The Lost City: A Cuban Rhapsody
by actor/director Andy Garcia
At one point in my movie, The Lost City, a Revolutionary Guard at the Havana airport departure gate speaks to my character, Fico Fellove. “You can’t take Cuba with you, you know,” the Guard states, returning an iconic cocktail stir stick to Fico, having just relieved him of all his valuables and his father’s heirloom watch. The soldier discovers a few of Fico’s precious record albums by Beny Moré and Bola de Nieve along with a Bolex movie camera with which the exile would “film the injustice of American life.” Recognizing Fico as “a man of taste,” the soldier allows him to take these items into exile. It is a small scene in a film full of metaphors.
As a point of fact, Cuba is all Fico really does take with him—a Cuba that survives in his soul where his culture and music will become his salvation and destiny in another land. The Cuba he leaves behind will be his impossible love—a unique beauty, a timeless inspiration now seduced by a shallow political ideology and simplistic slogans. Cuba has become a lover Fico no longer understands. Like scripted lines which do not read, or lyrics that cannot be sung, the imposed Party line suffocates his personal and creative freedoms. Although his loss is huge, Fico bears her no malice. The Cuba he leaves behind simply no longer feeds his spirit.
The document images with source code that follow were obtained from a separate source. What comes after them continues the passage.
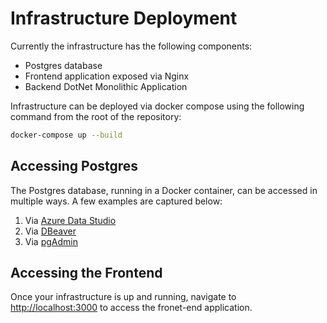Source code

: # Infrastructure Deployment

Currently the infrastructure has the following components:
- Postgres database
- Frontend application exposed via Nginx
- Backend DotNet Monolithic Application

Infrastructure can be deployed via docker compose  using the following command from the root of the repository:

```sh
docker-compose up --build
```

## Accessing Postgres

The Postgres database, running in a Docker container, can be accessed in multiple ways. A few examples are captured below:

1. Via [Azure Data Studio](https://learn.microsoft.com/en-us/azure-data-studio/quickstart-postgres)
2. Via [DBeaver](https://dbeaver.io/)
3. Via [pgAdmin](https://www.pgadmin.org/)

## Accessing the Frontend

Once your infrastructure is up and running, navigate to <http://localhost:3000> to access the fronet-end application.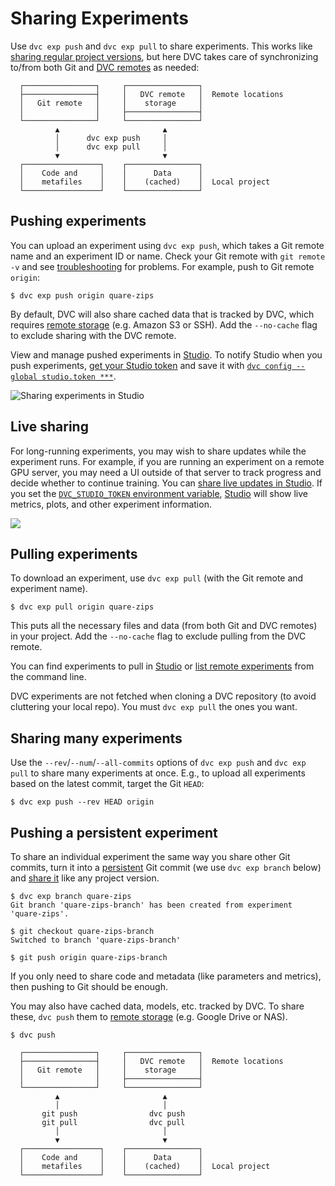 # Sharing Experiments

Use `dvc exp push` and `dvc exp pull` to share experiments. This works like
[sharing regular project versions][sharing-data], but here DVC takes care of
synchronizing to/from both Git and [DVC remotes][remote storage] as needed:

```
  ┌────────────────┐     ┌────────────────┐
  ├────────────────┤     │   DVC remote   │  Remote locations
  │   Git remote   │     │    storage     │
  │                │     ├────────────────┤
  └────────────────┘     └────────────────┘
          ▲                       ▲
          │      dvc exp push     │
          │      dvc exp pull     │
          ▼                       ▼
  ┌─────────────────┐    ┌────────────────┐
  │    Code and     │    │      Data      │
  │    metafiles    │    │    (cached)    │  Local project
  └─────────────────┘    └────────────────┘
```

[remote storage]: /doc/user-guide/data-management/remote-storage
[sharing-data]: /doc/start/data-management/data-versioning#storing-and-sharing

## Pushing experiments

You can upload an experiment using `dvc exp push`, which takes a Git remote name
and an experiment ID or name. Check your Git remote with `git remote -v` and see
[troubleshooting] for problems. For example, push to Git remote `origin`:

```cli
$ dvc exp push origin quare-zips
```

By default, DVC will also share <abbr>cached</abbr> data that is tracked by DVC,
which requires [remote storage] (e.g. Amazon S3 or SSH). Add the `--no-cache`
flag to exclude sharing with the DVC remote.

View and manage pushed experiments in [Studio](https://studio.iterative.ai). To
notify Studio when you push experiments,
[get your Studio token](https://studio.iterative.ai/user/_/profile?section=accessToken)
and save it with
[`dvc config --global studio.token ***`](/doc/user-guide/project-structure/configuration#studio).

![Sharing experiments in Studio](/img/exp-sharing-studio.png)

[remote storage]: /doc/user-guide/data-management/remote-storage
[troubleshooting]: /doc/user-guide/troubleshooting#git-auth

## Live sharing

For long-running experiments, you may wish to share updates while the experiment
runs. For example, if you are running an experiment on a remote GPU server, you
may need a UI outside of that server to track progress and decide whether to
continue training. You can
[share live updates in Studio](/doc/studio/user-guide/projects-and-experiments/live-metrics-and-plots).
If you set the
[`DVC_STUDIO_TOKEN` environment variable](https://studio.iterative.ai/user/_/profile?section=accessToken),
[Studio](https://studio.iterative.ai) will show live metrics, plots, and other
experiment information.

![](https://static.iterative.ai/img/studio/live_metrics.gif)

## Pulling experiments

To download an experiment, use `dvc exp pull` (with the Git remote and
experiment name).

```cli
$ dvc exp pull origin quare-zips
```

This puts all the necessary files and data (from both Git and DVC remotes) in
your project. Add the `--no-cache` flag to exclude pulling from the DVC remote.

You can find experiments to pull in [Studio](https://iterative.studio.ai) or
[list remote experiments] from the command line.

[list remote experiments]:
  /doc/user-guide/experiment-management/comparing-experiments#list-experiments-saved-remotely

<admon type="warn">

DVC experiments are not fetched when cloning a <abbr>DVC repository</abbr> (to
avoid cluttering your local repo). You must `dvc exp pull` the ones you want.

</admon>

## Sharing many experiments

Use the `--rev`/`--num`/`--all-commits` options of `dvc exp push` and
`dvc exp pull` to share many experiments at once. E.g., to upload all
experiments based on the latest commit, target the Git `HEAD`:

```
$ dvc exp push --rev HEAD origin
```

## Pushing a persistent experiment

To share an individual experiment the same way you share other Git commits, turn
it into a
[persistent](/doc/user-guide/experiment-management/persisting-experiments) Git
commit (we use `dvc exp branch` below) and [share it][sharing-data] like any
project version.

```cli
$ dvc exp branch quare-zips
Git branch 'quare-zips-branch' has been created from experiment 'quare-zips'.

$ git checkout quare-zips-branch
Switched to branch 'quare-zips-branch'

$ git push origin quare-zips-branch
```

If you only need to share code and metadata (like parameters and metrics), then
pushing to Git should be enough.

You may also have <abbr>cached</abbr> data, models, etc. tracked by DVC. To
share these, `dvc push` them to [remote storage] (e.g. Google Drive or NAS).

```cli
$ dvc push
```

```
  ┌────────────────┐     ┌────────────────┐
  ├────────────────┤     │   DVC remote   │  Remote locations
  │   Git remote   │     │    storage     │
  │                │     ├────────────────┤
  └────────────────┘     └────────────────┘
          ▲                       ▲
          │                       │
       git push                dvc push
       git pull                dvc pull
          │                       │
          ▼                       ▼
  ┌─────────────────┐    ┌────────────────┐
  │    Code and     │    │      Data      │
  │    metafiles    │    │    (cached)    │  Local project
  └─────────────────┘    └────────────────┘
```
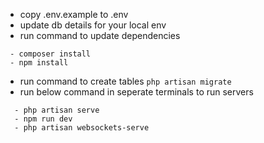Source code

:  - copy .env.example to .env
 - update db details for your local env
 - run command to update dependencies
 
```
 - composer install
 - npm install
```

 - run command to create tables ``` php artisan migrate ```
 - run below command in seperate terminals to run servers
 
```
  - php artisan serve
  - npm run dev
  - php artisan websockets-serve
```
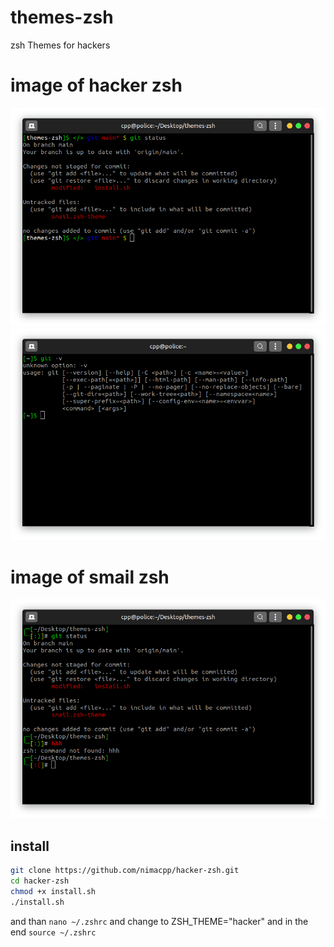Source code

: # themes-zsh
zsh Themes for hackers
# image of hacker zsh
<img src="img/hacker.png" >
<img src="img/hacker2.png" >

# image of smail zsh
<img src="img/smail.png" >

## install 

```bash
git clone https://github.com/nimacpp/hacker-zsh.git 
cd hacker-zsh
chmod +x install.sh
./install.sh 
```

 and than 
 ``` nano ~/.zshrc ```
 and change to
 ZSH_THEME="hacker"
 and in the end 
 ``` source ~/.zshrc ```

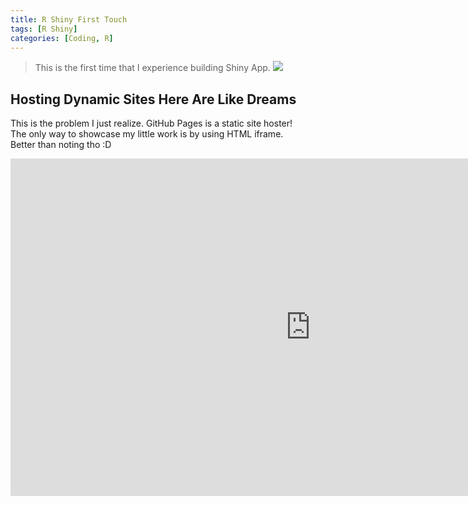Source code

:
 ```yaml
---
title: R Shiny First Touch
tags: [R Shiny]
categories: [Coding, R]
---
```


>This is the first time that I experience building Shiny App.
![](https://shiny.rstudio.com/images/shinySiteBandOne.png)
<!-- more -->
## Hosting Dynamic Sites Here Are Like Dreams

This is the problem I just realize. GitHub Pages is a static site hoster!  
The only way to showcase my little work is by using HTML iframe.  
Better than noting tho :D  
<iframe width="960" height="540" src="https://shiny.rcg.sfu.ca/u/youyangf/MyApp/" frameborder="0" allowfullscreen></iframe>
And he was not alone.
In real life, at age five, when my parents decided that I would not have a communist state education, my life as a Cuban ended and my life as a Cuban American began. As a boy, too young to fully analyze, much less dissent or take sides in a raging worldwide political debate, I had already been indelibly marked by sounds and experiences I found in every home and Havana street corner. My youth, the music and rhythms of Cuba became inseparable—the eyes and the ears of my culture and soul became the time capsule of my youth. Thus, like my exiled film character Fico, it was only a matter of time until those formative events resurfaced to transform my life. In that too, I am not alone.
Today, I find myself positioned to tell a story of Cuba. The story of a family torn apart by revolution and the impossible love of a beautiful woman are not just cinematic shorthand for my complex and undying love for a city, an island, a people and a culture, but living truths that survive in me and in many other exiles. I was saved by my music, and want to preserve and share it. The Lost City is about many things, but it is the music that runs most deep in my veins. Neither blockades nor artistic repression can contain it. It is inexorable, like water, it will always get in, and out.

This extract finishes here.